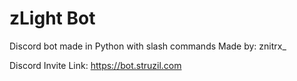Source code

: # zLight Bot

Discord bot made in Python with slash commands
Made by: znitrx_

Discord Invite Link: https://bot.struzil.com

****

**TASK INSTRUCTIONS:** Take the line containing "Discord bot made" as the start and the last line of the data as the end, and reproduce that range exactly.

**TASK SOLUTION:**
Discord bot made in Python with slash commands
Made by: znitrx_

Discord Invite Link: https://bot.struzil.com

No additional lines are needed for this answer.